For each line below that contains the word "Main", return that line.
*** DATASET RECORDS ***
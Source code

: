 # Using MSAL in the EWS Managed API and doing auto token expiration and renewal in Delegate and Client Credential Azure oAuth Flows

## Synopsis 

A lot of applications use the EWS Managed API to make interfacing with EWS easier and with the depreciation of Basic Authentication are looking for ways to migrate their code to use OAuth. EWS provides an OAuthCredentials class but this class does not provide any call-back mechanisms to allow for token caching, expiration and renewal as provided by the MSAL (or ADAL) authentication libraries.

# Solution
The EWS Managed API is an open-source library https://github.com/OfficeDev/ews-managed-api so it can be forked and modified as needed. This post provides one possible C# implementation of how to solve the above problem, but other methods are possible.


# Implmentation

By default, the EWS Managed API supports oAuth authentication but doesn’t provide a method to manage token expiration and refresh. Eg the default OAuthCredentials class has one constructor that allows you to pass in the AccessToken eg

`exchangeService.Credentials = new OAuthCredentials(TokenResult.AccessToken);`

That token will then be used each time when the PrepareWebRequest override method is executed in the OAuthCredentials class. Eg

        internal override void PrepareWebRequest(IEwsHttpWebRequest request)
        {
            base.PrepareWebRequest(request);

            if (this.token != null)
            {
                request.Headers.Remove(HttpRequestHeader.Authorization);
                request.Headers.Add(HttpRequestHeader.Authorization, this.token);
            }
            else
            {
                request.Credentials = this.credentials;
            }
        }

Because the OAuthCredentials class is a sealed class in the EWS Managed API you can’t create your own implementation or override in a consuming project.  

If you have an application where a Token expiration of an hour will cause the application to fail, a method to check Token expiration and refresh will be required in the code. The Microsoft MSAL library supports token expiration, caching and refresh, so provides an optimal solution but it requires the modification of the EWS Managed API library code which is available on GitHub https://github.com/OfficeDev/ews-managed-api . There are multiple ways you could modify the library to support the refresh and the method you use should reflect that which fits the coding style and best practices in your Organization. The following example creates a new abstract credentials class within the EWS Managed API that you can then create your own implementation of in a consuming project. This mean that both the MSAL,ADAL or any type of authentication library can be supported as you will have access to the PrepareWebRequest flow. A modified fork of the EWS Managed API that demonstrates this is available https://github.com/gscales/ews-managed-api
*** End of DATASET RECORDS ***
*** DATASET RECORDS ***
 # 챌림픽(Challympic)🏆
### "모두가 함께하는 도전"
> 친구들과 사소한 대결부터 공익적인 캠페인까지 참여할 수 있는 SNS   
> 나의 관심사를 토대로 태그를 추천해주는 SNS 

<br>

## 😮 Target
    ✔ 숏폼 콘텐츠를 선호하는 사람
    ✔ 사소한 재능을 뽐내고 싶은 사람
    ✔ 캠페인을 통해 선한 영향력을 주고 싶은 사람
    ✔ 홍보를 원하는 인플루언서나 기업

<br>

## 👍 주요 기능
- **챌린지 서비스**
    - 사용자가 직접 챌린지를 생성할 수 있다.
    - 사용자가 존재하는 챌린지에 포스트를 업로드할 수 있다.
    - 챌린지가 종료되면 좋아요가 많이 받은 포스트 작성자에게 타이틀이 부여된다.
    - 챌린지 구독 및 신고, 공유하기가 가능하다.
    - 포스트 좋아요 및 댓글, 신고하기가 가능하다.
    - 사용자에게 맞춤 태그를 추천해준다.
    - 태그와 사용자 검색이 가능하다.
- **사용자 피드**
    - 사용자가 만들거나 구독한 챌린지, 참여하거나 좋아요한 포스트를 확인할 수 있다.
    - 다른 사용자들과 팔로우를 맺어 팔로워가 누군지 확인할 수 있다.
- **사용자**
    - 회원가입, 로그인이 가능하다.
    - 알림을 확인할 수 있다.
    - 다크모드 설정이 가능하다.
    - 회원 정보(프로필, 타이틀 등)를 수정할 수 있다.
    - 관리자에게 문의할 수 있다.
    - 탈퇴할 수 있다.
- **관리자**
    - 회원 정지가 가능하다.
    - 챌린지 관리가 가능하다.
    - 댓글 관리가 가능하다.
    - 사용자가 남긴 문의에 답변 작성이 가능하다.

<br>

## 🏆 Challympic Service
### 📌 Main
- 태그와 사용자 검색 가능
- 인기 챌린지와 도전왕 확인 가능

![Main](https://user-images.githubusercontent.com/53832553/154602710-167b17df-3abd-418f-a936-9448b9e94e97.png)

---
*** End of DATASET RECORDS ***
» WRITTEN RESPONSE:
### 📌 Main
![Main](https://user-images.githubusercontent.com/53832553/154602710-167b17df-3abd-418f-a936-9448b9e94e97.png)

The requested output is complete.